Determine the number of lines in the data that contain "alive", and write only that number.
◇ ◇ ◇ ◇ ◇ ◇ ◇
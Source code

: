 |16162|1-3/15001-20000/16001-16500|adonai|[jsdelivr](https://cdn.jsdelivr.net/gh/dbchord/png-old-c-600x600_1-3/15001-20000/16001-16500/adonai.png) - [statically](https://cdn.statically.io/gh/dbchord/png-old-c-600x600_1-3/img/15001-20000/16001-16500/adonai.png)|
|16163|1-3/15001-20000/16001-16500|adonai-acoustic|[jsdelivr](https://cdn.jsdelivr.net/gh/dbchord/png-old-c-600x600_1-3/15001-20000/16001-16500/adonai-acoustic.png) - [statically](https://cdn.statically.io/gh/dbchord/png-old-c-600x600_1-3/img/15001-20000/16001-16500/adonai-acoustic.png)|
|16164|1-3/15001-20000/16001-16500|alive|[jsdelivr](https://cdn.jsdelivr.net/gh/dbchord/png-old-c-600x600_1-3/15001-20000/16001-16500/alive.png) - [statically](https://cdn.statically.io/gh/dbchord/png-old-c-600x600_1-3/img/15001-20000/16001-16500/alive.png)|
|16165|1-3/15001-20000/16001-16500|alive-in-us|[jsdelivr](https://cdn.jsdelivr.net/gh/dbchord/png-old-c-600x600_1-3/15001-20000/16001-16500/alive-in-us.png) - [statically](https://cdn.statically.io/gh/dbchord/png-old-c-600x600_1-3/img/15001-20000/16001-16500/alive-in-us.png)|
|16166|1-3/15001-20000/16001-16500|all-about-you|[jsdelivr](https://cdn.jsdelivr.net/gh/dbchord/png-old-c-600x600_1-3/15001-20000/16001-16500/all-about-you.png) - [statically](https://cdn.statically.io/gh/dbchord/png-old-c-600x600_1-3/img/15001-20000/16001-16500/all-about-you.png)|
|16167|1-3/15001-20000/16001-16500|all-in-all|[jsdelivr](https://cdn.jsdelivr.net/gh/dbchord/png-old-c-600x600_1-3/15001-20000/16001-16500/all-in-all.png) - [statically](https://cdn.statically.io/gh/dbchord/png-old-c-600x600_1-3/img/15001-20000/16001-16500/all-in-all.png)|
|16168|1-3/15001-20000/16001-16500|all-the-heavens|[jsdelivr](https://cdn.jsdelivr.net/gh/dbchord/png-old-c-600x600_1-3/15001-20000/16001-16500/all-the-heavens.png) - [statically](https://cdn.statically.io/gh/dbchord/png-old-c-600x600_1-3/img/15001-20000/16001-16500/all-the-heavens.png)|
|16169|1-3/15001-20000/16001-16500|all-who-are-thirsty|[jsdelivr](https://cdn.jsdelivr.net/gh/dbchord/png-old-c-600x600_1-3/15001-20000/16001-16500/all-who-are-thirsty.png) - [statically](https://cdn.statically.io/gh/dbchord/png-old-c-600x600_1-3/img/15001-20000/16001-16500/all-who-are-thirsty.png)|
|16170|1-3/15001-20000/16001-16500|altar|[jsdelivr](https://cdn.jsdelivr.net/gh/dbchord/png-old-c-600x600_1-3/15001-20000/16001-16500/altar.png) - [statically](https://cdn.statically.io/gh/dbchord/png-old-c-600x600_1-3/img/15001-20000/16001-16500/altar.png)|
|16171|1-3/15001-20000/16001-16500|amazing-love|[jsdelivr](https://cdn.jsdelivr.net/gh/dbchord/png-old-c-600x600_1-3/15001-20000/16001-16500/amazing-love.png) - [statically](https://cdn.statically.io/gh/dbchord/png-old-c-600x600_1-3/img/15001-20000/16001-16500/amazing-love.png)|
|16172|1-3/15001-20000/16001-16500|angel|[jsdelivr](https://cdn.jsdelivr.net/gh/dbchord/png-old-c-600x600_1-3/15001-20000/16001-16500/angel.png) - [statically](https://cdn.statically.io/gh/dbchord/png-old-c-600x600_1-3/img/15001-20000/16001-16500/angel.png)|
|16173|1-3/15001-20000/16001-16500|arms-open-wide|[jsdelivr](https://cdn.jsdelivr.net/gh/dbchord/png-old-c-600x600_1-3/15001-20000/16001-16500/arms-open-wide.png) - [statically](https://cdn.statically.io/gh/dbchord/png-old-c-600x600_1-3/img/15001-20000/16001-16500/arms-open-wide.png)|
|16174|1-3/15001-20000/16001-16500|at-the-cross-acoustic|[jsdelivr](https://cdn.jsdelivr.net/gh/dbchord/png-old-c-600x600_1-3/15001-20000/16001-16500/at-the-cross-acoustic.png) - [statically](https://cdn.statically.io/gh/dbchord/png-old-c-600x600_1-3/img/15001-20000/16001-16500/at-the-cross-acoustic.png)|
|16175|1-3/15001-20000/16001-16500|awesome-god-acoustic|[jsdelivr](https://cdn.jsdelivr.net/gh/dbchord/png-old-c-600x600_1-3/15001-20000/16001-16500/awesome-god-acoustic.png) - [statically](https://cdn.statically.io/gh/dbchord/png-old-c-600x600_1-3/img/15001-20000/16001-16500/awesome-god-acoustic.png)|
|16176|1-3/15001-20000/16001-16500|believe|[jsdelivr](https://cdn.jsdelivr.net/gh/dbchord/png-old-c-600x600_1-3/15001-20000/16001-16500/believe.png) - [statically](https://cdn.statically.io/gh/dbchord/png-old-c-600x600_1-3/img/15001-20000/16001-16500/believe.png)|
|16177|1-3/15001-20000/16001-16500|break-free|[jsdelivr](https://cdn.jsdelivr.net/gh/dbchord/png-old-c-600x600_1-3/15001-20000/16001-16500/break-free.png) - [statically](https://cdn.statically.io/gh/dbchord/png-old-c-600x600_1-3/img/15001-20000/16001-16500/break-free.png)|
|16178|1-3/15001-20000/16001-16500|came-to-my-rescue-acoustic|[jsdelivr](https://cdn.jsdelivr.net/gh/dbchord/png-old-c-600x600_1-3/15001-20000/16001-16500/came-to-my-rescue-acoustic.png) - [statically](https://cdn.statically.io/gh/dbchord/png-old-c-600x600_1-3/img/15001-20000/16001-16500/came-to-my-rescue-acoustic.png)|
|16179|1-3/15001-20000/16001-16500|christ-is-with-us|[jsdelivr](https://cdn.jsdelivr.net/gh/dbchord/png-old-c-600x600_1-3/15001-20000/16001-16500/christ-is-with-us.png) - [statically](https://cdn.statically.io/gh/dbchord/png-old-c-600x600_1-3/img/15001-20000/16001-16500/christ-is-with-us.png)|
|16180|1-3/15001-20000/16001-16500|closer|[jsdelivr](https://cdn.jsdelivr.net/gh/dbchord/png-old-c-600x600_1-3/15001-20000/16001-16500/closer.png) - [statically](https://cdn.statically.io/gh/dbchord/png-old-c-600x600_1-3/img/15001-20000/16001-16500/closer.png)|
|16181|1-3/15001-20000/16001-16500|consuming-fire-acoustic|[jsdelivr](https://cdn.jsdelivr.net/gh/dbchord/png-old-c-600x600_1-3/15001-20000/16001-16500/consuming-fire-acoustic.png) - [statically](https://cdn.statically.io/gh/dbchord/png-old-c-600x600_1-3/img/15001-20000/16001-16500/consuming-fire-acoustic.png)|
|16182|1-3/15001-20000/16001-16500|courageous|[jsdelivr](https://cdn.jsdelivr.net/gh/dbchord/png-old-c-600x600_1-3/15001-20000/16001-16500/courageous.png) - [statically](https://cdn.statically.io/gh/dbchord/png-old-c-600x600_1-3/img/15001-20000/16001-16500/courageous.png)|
◇ ◇ ◇ ◇ ◇ ◇ ◇
Response to the exercise: 2